The stereotypes are predominately enforced by those in the 1%. The 1% are the wealthiest people in America, which is only made up of forty people, yet they control over forty-two percent of the nation’s wealth. Often they buy out government officials who then try to pass laws that make 1% lives easier which in turn makes the middle to lower classes lives harder. One example is Newt Gingrich. He, like so many other wealthy people, does not understand what it is like to live in poverty so he stereotypes them. “Former House Speaker Newt Gingrich invoked the familiar specter of negative racial stereotypes when he labeled President Barack Obama the ‘best food stamp President in American history’ and called on African Americans in particular to ‘demand paychecks and not be satisfied with food stamps’” (Smiley 21). Gingrich does not know nor understand how difficult it is to get out of poverty. Being poor is not a choice, the poor cannot just ask for paychecks. Some people work hard and after they get their paycheck all the money would have to go to paying their bills. Since all their money is now gone food stamps is their only option.
A possible solution is the method known as “walking a mile in another’s shoes”. Not every person living in poverty is African American. Ronnie McHugh who is Caucasian and lives in Pennsylvania has lived in poverty ever since she and her husband lost their jobs at about the same time. “The debate audience should walk in her shoes, McHugh told a reporter from Equal Voice. If so, perhaps they’d appreciate government programs - any program – that helped hard-working people impacted by the recession” (Smiley 22). Perhaps if the politicians lived like McHugh they would stop trying to take away the programs that help them. They would learn what it is like living paycheck to paycheck and trying to feed their family. However there is fallacy in this plan. The wealthy who experience poverty, for say a month, know that they will be able to escape the living conditions the poor endure. Therefore their experience is not as harsh as the reality for those who live through poverty daily.
Overall, the stereotypes placed on the poor are an imperfect description of the people living in poverty. There are some who fit the stereotypes, such being an African American or being lazy and irresponsible, but there are many more who do not adhere to those specifications, therefore not fitting the stereotype at all.
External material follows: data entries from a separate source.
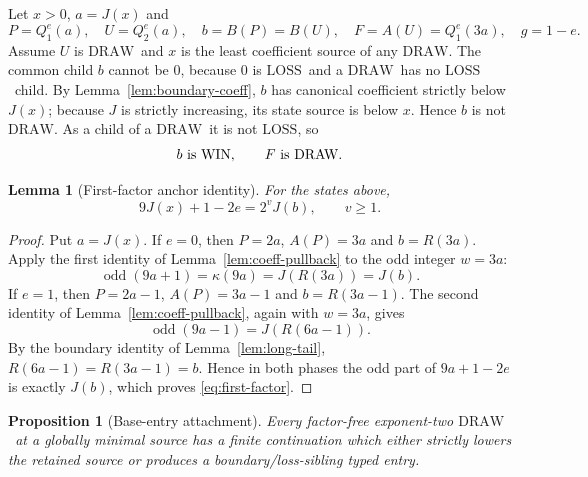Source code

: \documentclass[11pt]{article}
\newtheorem{lemma}[theorem]{Lemma}
\newtheorem{proposition}[theorem]{Proposition}
\newcommand{\WIN}{\ensuremath{\mathrm{WIN}}}
\newcommand{\LOSS}{\ensuremath{\mathrm{LOSS}}}
\newcommand{\DRAW}{\ensuremath{\mathrm{DRAW}}}
\newcommand{\odd}{\operatorname{odd}}
\begin{document}
Let $x>0$, $a=J(x)$ and
\[
  P=Q_1^e(a),\quad U=Q_2^e(a),\quad
  b=B(P)=B(U),\quad F=A(U)=Q_1^e(3a),\quad g=1-e.
\]
Assume $U$ is \DRAW\ and $x$ is the least coefficient source of any \DRAW. The common child $b$ cannot be $0$, because $0$ is \LOSS\ and a \DRAW\ has no \LOSS\ child. By Lemma~\ref{lem:boundary-coeff}, $b$ has canonical coefficient strictly below $J(x)$; because $J$ is strictly increasing, its state source is below $x$. Hence $b$ is not \DRAW.
As a child of a \DRAW\ it is not \LOSS, so
\[
  b\text{ is \WIN},\qquad F\text{ is \DRAW}.
\]
\begin{lemma}[First-factor anchor identity]\label{lem:first-factor}
For the states above,
\begin{equation}\label{eq:first-factor}
  9J(x)+1-2e=2^vJ(b),\qquad v\ge1.
\end{equation}
\end{lemma}

\begin{proof}
Put $a=J(x)$. If $e=0$, then $P=2a$, $A(P)=3a$ and $b=R(3a)$.
Apply the first identity of Lemma~\ref{lem:coeff-pullback} to the odd integer
$w=3a$:
\[
 \odd(9a+1)=\kappa(9a)=J(R(3a))=J(b).
\]
If $e=1$, then $P=2a-1$, $A(P)=3a-1$ and $b=R(3a-1)$. The second identity
of Lemma~\ref{lem:coeff-pullback}, again with $w=3a$, gives
\[
 \odd(9a-1)=J(R(6a-1)).
\]
By the boundary identity of Lemma~\ref{lem:long-tail},
$R(6a-1)=R(3a-1)=b$. Hence in both phases the odd part of
$9a+1-2e$ is exactly $J(b)$, which proves \eqref{eq:first-factor}.
\end{proof}

\begin{proposition}[Base-entry attachment]\label{prop:base-entry}
Every factor-free exponent-two \DRAW\ at a globally minimal source has a
finite continuation which either strictly lowers the retained source or
produces a boundary/loss-sibling typed entry.
\end{proposition}
\end{document}
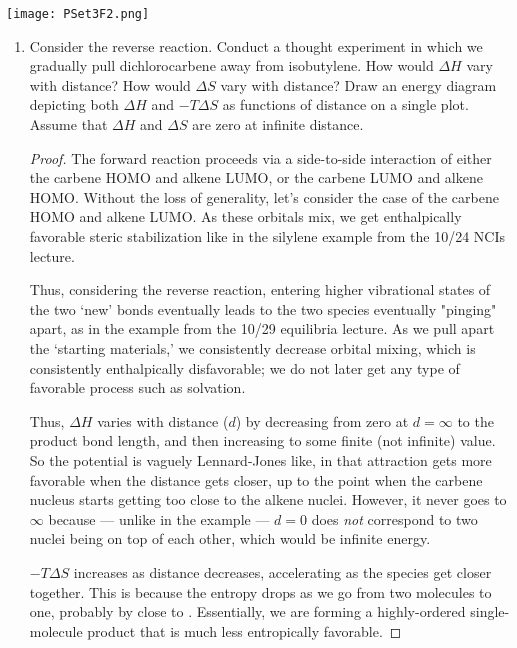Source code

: \documentclass[../psets.tex]{subfiles}
\begin{document}
\begin{enumerate}
    \begin{center}
        \texttt{[image: PSet3F2.png]}
    \end{center}
    \begin{enumerate}
        \item Consider the reverse reaction. Conduct a thought experiment in which we gradually pull dichlorocarbene away from isobutylene. How would $\Delta H$ vary with distance? How would $\Delta S$ vary with distance? Draw an energy diagram depicting both $\Delta H$ and $-T\Delta S$ as functions of distance on a single plot. Assume that $\Delta H$ and $\Delta S$ are zero at infinite distance.
        \begin{proof}
            The forward reaction proceeds via a side-to-side interaction of either the carbene HOMO and alkene LUMO, or the carbene LUMO and alkene HOMO. Without the loss of generality, let's consider the case of the carbene HOMO and alkene LUMO. As these orbitals mix, we get enthalpically favorable steric stabilization like in the silylene example from the 10/24  NCIs lecture.\par
            Thus, considering the reverse reaction, entering higher vibrational states of the two `new'  bonds eventually leads to the two species eventually "pinging" apart, as in the  example from the 10/29 equilibria lecture. As we pull apart the `starting materials,' we consistently decrease orbital mixing, which is consistently enthalpically disfavorable; we do not later get any type of favorable process such as solvation.\par
            Thus, $\Delta H$ varies with distance ($d$) by decreasing from zero at $d=\infty$ to the product bond length, and then increasing to some finite (not infinite) value. So the potential is vaguely Lennard-Jones like, in that attraction gets more favorable when the distance gets closer, up to the point when the carbene nucleus starts getting too close to the alkene nuclei. However, it never goes to $\infty$ because --- unlike in the  example --- $d=0$ does \emph{not} correspond to two nuclei being on top of each other, which would be infinite energy.\par
            $-T\Delta S$ increases as distance decreases, accelerating as the species get closer together. This is because the entropy drops as we go from two molecules to one, probably by close to . Essentially, we are forming a highly-ordered single-molecule product that is much less entropically favorable.

\end{proof}
\end{enumerate}
\end{enumerate}
\end{document}
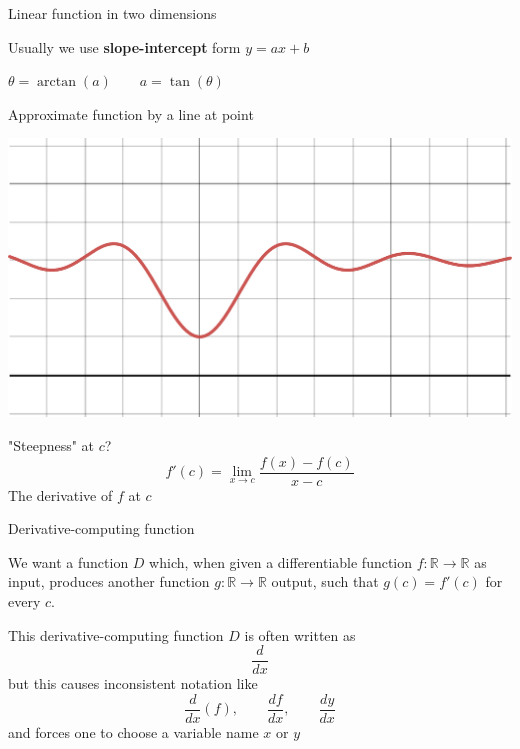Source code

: \documentclass[12pt,aspectratio=169]{beamer}
\begin{document}
\begin{frame}{Linear function in two dimensions}

Usually we use \textbf{slope-intercept} form $y= a x + b$



$\theta = \arctan (a) \qquad a = \tan (\theta)$
	
\end{frame}



\begin{frame}{Approximate function by a line at point}


\includegraphics[width=0.7\linewidth]{img/desmos-graph1.pdf}




"Steepness" at $c$?
$$f'(c) = \lim_{x \to c} \frac{f(x) - f(c)}{x - c}$$
The derivative of $f$ at $c$





\end{frame}


\begin{frame}{Derivative-computing function}

We want a function $D$ which, when given a differentiable function $f : \mathbb{R} \to \mathbb{R}$ as input, produces another function $g : \mathbb{R} \to \mathbb{R}$ output, such that $g(c) = f'(c)$ for every $c$.

\bigskip
\pause
This derivative-computing function $D$ is often written as 
$$\frac{d}{dx}$$
but this causes inconsistent notation like
$$\frac{d}{dx}(f), \qquad \frac{df}{dx}, \qquad \frac{dy}{dx}$$
and forces one to choose a variable name $x$ or $y$
	
\end{frame}
\end{document}

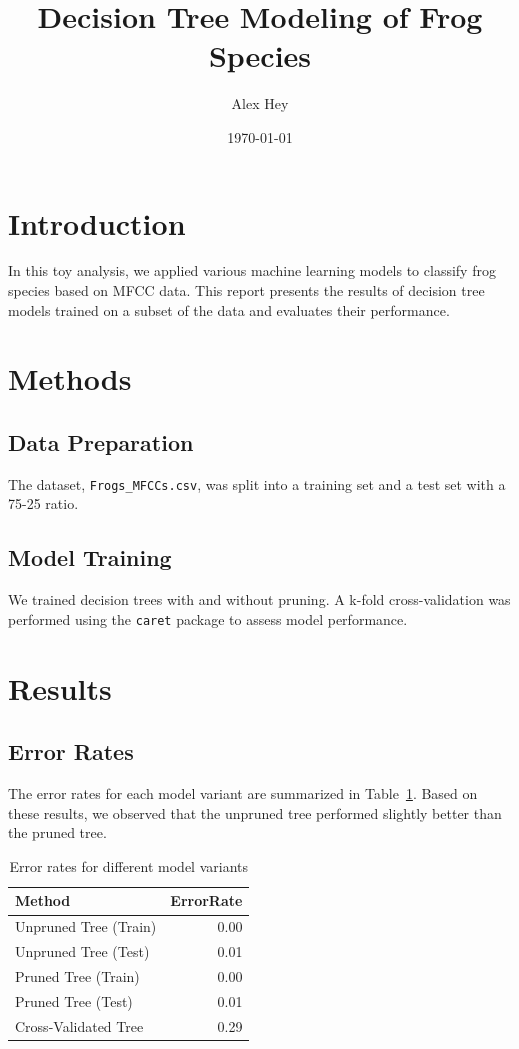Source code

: \documentclass{article}\usepackage[]{graphicx}\usepackage[]{xcolor}
\title{Decision Tree Modeling of Frog Species}
\author{Alex Hey}
\date{\today}
\begin{document}
\maketitle

\section{Introduction}
In this toy analysis, we applied various machine learning models to classify frog species based on MFCC data. This report presents the results of decision tree models trained on a subset of the data and evaluates their performance.

\section{Methods}
\subsection{Data Preparation}
The dataset, \texttt{Frogs\_MFCCs.csv}, was split into a training set and a test set with a 75-25 ratio. 

\subsection{Model Training}
We trained decision trees with and without pruning. A k-fold cross-validation was performed using the \texttt{caret} package to assess model performance.

\section{Results}
\subsection{Error Rates}
The error rates for each model variant are summarized in Table~\ref{tab:results}. Based on these results, we observed that the unpruned tree performed slightly better than the pruned tree.

\begin{table}[ht]
\centering
\begin{tabular}{lr}
  \hline
Method & ErrorRate \\ 
  \hline
Unpruned Tree (Train) & 0.00 \\ 
  Unpruned Tree (Test) & 0.01 \\ 
  Pruned Tree (Train) & 0.00 \\ 
  Pruned Tree (Test) & 0.01 \\ 
  Cross-Validated Tree & 0.29 \\ 
   \hline
\end{tabular}
\caption{Error rates for different model variants} 
\label{tab:results}
\end{table}
\end{document}
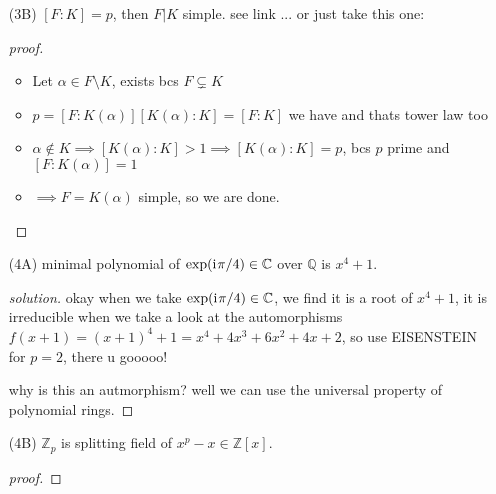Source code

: \documentclass[]{scrartcl}
\newcommand{\Z}{\mathbb{Z}}
\newcommand{\Q}{\mathbb{Q}}
\newcommand{\C}{\mathbb{C}}
\newcommand{\<}{\trianglelefteq}
\newcommand{\ii}{\mathrm{i}\mkern1mu}    					%
\begin{document}
\begin{itemize}
\begin{proof}[proof]
	The same arguments work with minor modifications if $ F|E $ or $ E|K $ are infinite. In particular, we obtain 
	a $ K $-basis of infinite length for $ F $ if one of $ [E:F] $ or $ [E:K] $ are infinite.
\end{proof}
	\begin{proof}[proof sketch]
		test 
	\end{proof}
	\item[(3B)] $[F\colon K] = p$, then $F|K$ simple.
		see link ...
		or just take this one:
		\begin{proof}[proof]
			\begin{itemize}
				\item Let $\alpha \in F\setminus K$, exists bcs $F \subsetneq K$
				\item $p = [F \colon K(\alpha)][K(\alpha)\colon K] = [F \colon K]$ we have and thats tower law too
				\item $\alpha \notin K \implies [K(\alpha)\colon K] > 1 \implies [K(\alpha) \colon K] = p$, bcs $p$ prime and $[F \colon K(\alpha)] = 1$
				\item $\implies F = K(\alpha)$ simple, so we are done.
			\end{itemize}
		\end{proof}
	\item[(4A)] minimal polynomial of $\exp(\ii \pi/4) \in \C$ over $\Q$ is $x^4+1$.
	\begin{proof}[solution]
		okay when we take $\exp(\ii \pi/4) \in \C$, we find it is a root of $x^4+1$, it is irreducible when we take a look at the automorphisms $f(x+1) = (x+1)^4 + 1 = x^4+4x^3+6x^2+4x +2$, so use EISENSTEIN for $p=2$, there u gooooo!
		
		why is this an autmorphism? well we can use the universal property of polynomial rings. %
	\end{proof}
	\item[(4B)] $\Z_p$ is splitting field of $x^p - x \in \Z[x]$.
	\begin{proof}[proof]
		

\end{proof}
\end{itemize}
\end{document}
Many of those people who do not fit the poverty stereotypes deny that they are part of the poverty class. These stereotypes are reinforced by the wealthiest Americans who have no idea what it is really like being poor. If these wealthy Americans learned first-hand what it is like in poverty then maybe some of these stereotypes would go away. For them to learn first-hand the wealthy Americans should live like the poor so they understand how hard it really is being in poverty. Poverty stereotypes are often untrue and should be stopped.




Works Cited
Smiley, Travis, and Cornel West. The Rich and the Rest of Us: A Poverty Manifesto.

New York: Smiley, 2012. Print.

1 comment:

  1. Hi, Lisa. Good job developing a fuller introduction. Your thesis could use more work. Remember a thesis should state your argument and why it is important. Then you want to say a little about how your will prove your point of view in your paper--the road map! Some of your paragraphs bring in the Illustration, I in PIE, to early. This causes you to slip into summary instead of analysis. You don't want to summarize. The reader wants to hear your insights and opinions. Titles of books need to be underlined or italicized. Remember, writing is a process. without plenty of practice we aren't able to work out our writing kinks. Give yourself some time and I'm sure your writing will continue to mature. Also, talk more in class. Talking out your opinions can really help you develop them before you even begin to write.